O scenes of simplicity and comparative innocence ! How can they regret the chandelier of the midnight dance, who can enjoy our rural moon; or wish for the music or floor of a ball-room, who can hear the melody of our cat-birds as they pursue their simple pleasures on the carpet of nature? Why should those manners be thought despicable, in our fathers, which Goldsmith has commended in verse?

Spontaneous joys, where nature has its play,

The soul adopts, and owns their first-born sway;
Lightly they frolic o'er the vacant mind,
Unenvied, unmolested, unconfined.

But the long pomp, the midnight masquerade,
With all the freaks of wanton wealth arrayed,
In these, ere triflers half their wish obtain,
The toiling pleasure sickens into pain;
And even while fashion's brightest arts decoy,
The heart distrusting asks, if this be joy?

THE PURITAN.

No. 25.

Many talk of truth, which never sounded the depths from whence it springeth.
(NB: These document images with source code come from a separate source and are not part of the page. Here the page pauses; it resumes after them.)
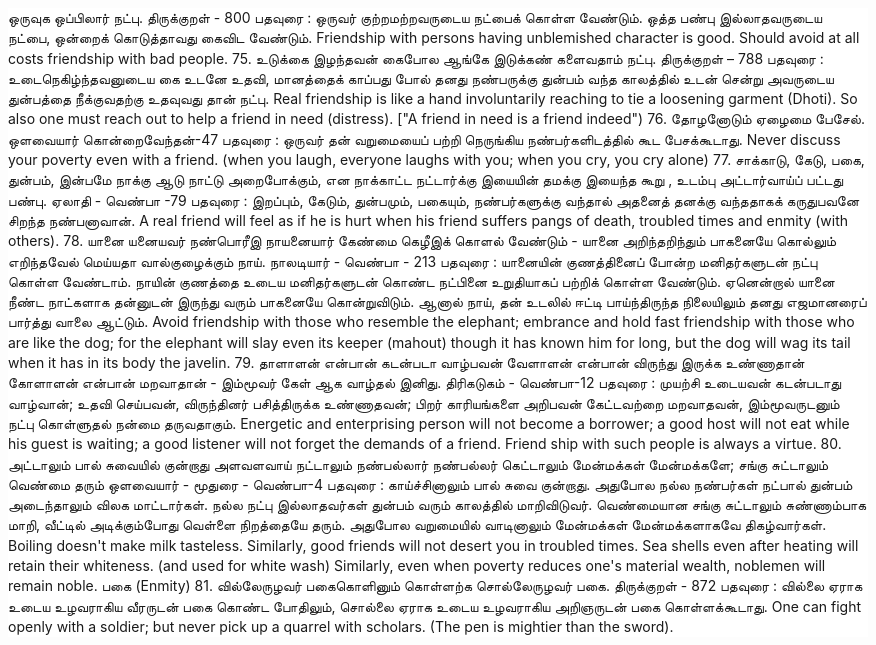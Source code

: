ஒருவுக ஒப்பிலார் நட்பு. திருக்குறள் - 800
பதவுரை : ஒருவர் குற்றமற்றவருடைய நட்பைக் கொள்ள வேண்டும். ஒத்த பண்பு இல்லாதவருடைய நட்பை, ஒன்றைக் கொடுத்தாவது கைவிட வேண்டும்.
Friendship with persons having unblemished character is good. Should avoid at all costs friendship with bad people.
75. உடுக்கை இழந்தவன் கைபோல ஆங்கே
இடுக்கண் களைவதாம் நட்பு. திருக்குறள் – 788
பதவுரை : உடைநெகிழ்ந்தவனுடைய கை உடனே உதவி, மானத்தைக் காப்பது போல் தனது நண்பருக்கு துன்பம் வந்த காலத்தில் உடன் சென்று அவருடைய துன்பத்தை நீக்குவதற்கு உதவுவது தான் நட்பு.
Real friendship is like a hand involuntarily reaching to tie a loosening garment (Dhoti). So also one must reach out to help a friend in need (distress). ["A friend in need is a friend indeed")
76. தோழனோடும் ஏழைமை பேசேல்.
ஒளவையார் கொன்றைவேந்தன்-47
பதவுரை : ஒருவர் தன் வறுமையைப் பற்றி நெருங்கிய நண்பர்களிடத்தில் கூட பேசக்கூடாது.
Never discuss your poverty even with a friend. (when you laugh, everyone laughs with you; when you cry, you cry alone)
77. சாக்காடு, கேடு, பகை, துன்பம், இன்பமே
நாக்கு ஆடு நாட்டு அறைபோக்கும், என நாக்காட்ட
நட்டார்க்கு இயையின் தமக்கு இயைந்த கூறு , உடம்பு
அட்டார்வாய்ப் பட்டது பண்பு. ஏலாதி - வெண்பா -79
பதவுரை : இறப்பும், கேடும், துன்பமும், பகையும், நண்பர்களுக்கு வந்தால் அதனைத் தனக்கு வந்ததாகக் கருதுபவனே சிறந்த நண்பனாவான்.
A real friend will feel as if he is hurt when his friend suffers pangs of death, troubled times and enmity (with others).
78. யானை யனையவர் நண்பொரீஇ நாயனையார்
கேண்மை கெழீஇக் கொளல் வேண்டும் - யானை
அறிந்தறிந்தும் பாகனையே கொல்லும் எறிந்தவேல்
மெய்யதா வால்குழைக்கும் நாய்.
நாலடியார் - வெண்பா - 213
பதவுரை : யானையின் குணத்தினைப் போன்ற மனிதர்களுடன் நட்பு கொள்ள வேண்டாம். நாயின் குணத்தை உடைய மனிதர்களுடன் கொண்ட நட்பினை உறுதியாகப் பற்றிக் கொள்ள வேண்டும். ஏனென்றால் யானை நீண்ட நாட்களாக தன்னுடன் இருந்து வரும் பாகனையே கொன்றுவிடும். ஆனால் நாய், தன் உடலில் ஈட்டி பாய்ந்திருந்த நிலையிலும் தனது எஜமானரைப் பார்த்து வாலை ஆட்டும்.
Avoid friendship with those who resemble the elephant; embrance and hold fast friendship with those who are like the dog; for the elephant will slay even its keeper (mahout) though it has known him for long, but the dog will wag its tail when it has in its body the javelin.
79. தாளாளன் என்பான் கடன்படா வாழ்பவன்
வேளாளன் என்பான் விருந்து இருக்க உண்ணாதான்
கோளாளன் என்பான் மறவாதான் - இம்மூவர்
கேள் ஆக வாழ்தல் இனிது. திரிகடுகம் - வெண்பா-12
பதவுரை : முயற்சி உடையவன் கடன்படாது வாழ்வான்; உதவி செய்பவன், விருந்தினர் பசித்திருக்க உண்ணாதவன்; பிறர் காரியங்களை அறிபவன் கேட்டவற்றை மறவாதவன், இம்மூவருடனும் நட்பு கொள்ளுதல் நன்மை தருவதாகும்.
Energetic and enterprising person will not become a borrower; a good host will not eat while his guest is waiting; a good listener will not forget the demands of a friend. Friend ship with such people is always a virtue.
80. அட்டாலும் பால் சுவையில் குன்றாது அளவளவாய்
நட்டாலும் நண்பல்லார் நண்பல்லர்
கெட்டாலும் மேன்மக்கள் மேன்மக்களே; சங்கு
சுட்டாலும் வெண்மை தரும்
ஒளவையார் - மூதுரை - வெண்பா-4
பதவுரை : காய்ச்சினாலும் பால் சுவை குன்றாது. அதுபோல நல்ல நண்பர்கள் நட்பால் துன்பம் அடைந்தாலும் விலக மாட்டார்கள். நல்ல நட்பு இல்லாதவர்கள் துன்பம் வரும் காலத்தில் மாறிவிடுவர். வெண்மையான சங்கு சுட்டாலும் சுண்ணாம்பாக மாறி, வீட்டில் அடிக்கும்போது வெள்ளை நிறத்தையே தரும். அதுபோல வறுமையில் வாடினாலும் மேன்மக்கள் மேன்மக்களாகவே திகழ்வார்கள்.
Boiling doesn't make milk tasteless. Similarly, good friends will not desert you in troubled times. Sea shells even after heating will retain their whiteness. (and used for white wash) Similarly, even when poverty reduces one's material wealth, noblemen will remain noble.
பகை (Enmity)
81. வில்லேருழவர் பகைகொளினும் கொள்ளற்க
சொல்லேருழவர் பகை. திருக்குறள் - 872
பதவுரை : வில்லை ஏராக உடைய உழவராகிய வீரருடன் பகை கொண்ட போதிலும், சொல்லை ஏராக உடைய உழவராகிய அறிஞருடன் பகை கொள்ளக்கூடாது.
One can fight openly with a soldier; but never pick up a quarrel with scholars. (The pen is mightier than the sword).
Hooker's Ecclesiastical Polity.

By the peculiar form in which I have published these papers, I have precluded myself from the adoption of some of those agreeable fictions, with which periodical writers have relieved the reader's weariness, and diversified their speculations; particularly, I can feign no correspondent, who, by remarking on a past paper, can give opportunity of limiting propositions which are too general, or explaining what is obscure. However, I shall adopt somewhat a similar expedient in the following letter, which I hope the reader will be good natured enough to imagine to come from some inquisitive correspondent, who had seen my manuscripts; or, if he is of a more suspicious temperament, he may say, and prove, if he can, that I wrote it to myself.

To the Puritan.

Sir, I observe in one of your numbers, that you advance the proposition, that the end of every analysis respecting religious duty, must end in reference to the law of God. Obedience to his will, you seem to consider as the best reason which can be assigned, why any action is right. In this observation, you seem to be guided by a very curious observation of Calvin, in which he designs to carry the sheet anchor of his system, a great ways to the windward; or, in other words, he lays his foundation deep; and, however paradoxical or absurd his conclusions may be, his whole arch, from bottom to keystone, is well compacted and consistent. He says, when we assign the will of God as the proof of any truth, or the foundation of any duty, we assign a combination of the best of all possible reasons, even all that were present to an omniscient mind, when that truth was revealed, or that duty enjoined. Mark the object! It was to place human reason infinitely lower than the Scriptures, and prepare the way for the reception of some of his doctrines, against which, simple reason would otherwise reluctate. In a fine writer* of our own time, (and one whom I believe to be an excellent man,) I find a sentence of the following import, which I also believe to be an anchor to the windward. "That subjection to the Deity, which, we fear, is too common, in

* Dr. Channing.

which the mind surrenders itself to mere power and WILL, is anything but virtue." Now, Sir, I do not pretend to decide when doctors disagree. But do you not go too far, when you make all virtue consist in obedience to law, or in other words revealed will? May we not ask the reasons of that will? Cannot we sometimes see them? It seems to me, in your anxiety to cast off the jargon of a mass of metaphysics, you would preclude the inquiring mind from one of its noblest exercises. If God has a reason for his will, why may we not seek it, and thus join in the wise employment of justifying the ways of God to man. Please to explain.

Yours,

HOPEFUL.

The questions of my correspondent are natural, and I had anticipated them when I penned the remarks. I think I shall satisfy him when I am understood. Be it known, then, that it is not the design of that paper to debar minds, qualified for the work, and conscious of their own weakness, from modestly inquiring into the reasons of the divine commands. This is an office favorable to piety, and to which we are prompted by the curiosity of true wisdom. But then, let a man be conscious what he is doing. As my correspondent says, he is justifying the ways of God to man, and not finding out the foundations of virtue. These lie too deep for any mortal to be sure he has seen them. Obligation rests not upon such uncertain speculations. Such stars, are suns too distant to warm us. Obligation rests on the authority of our infinite King, and in our confidence in his unerring wisdom. For as Calvin has hinted, all the reasons which can be present to an infinite mind, must be more satisfactory than the few which occur

to our own.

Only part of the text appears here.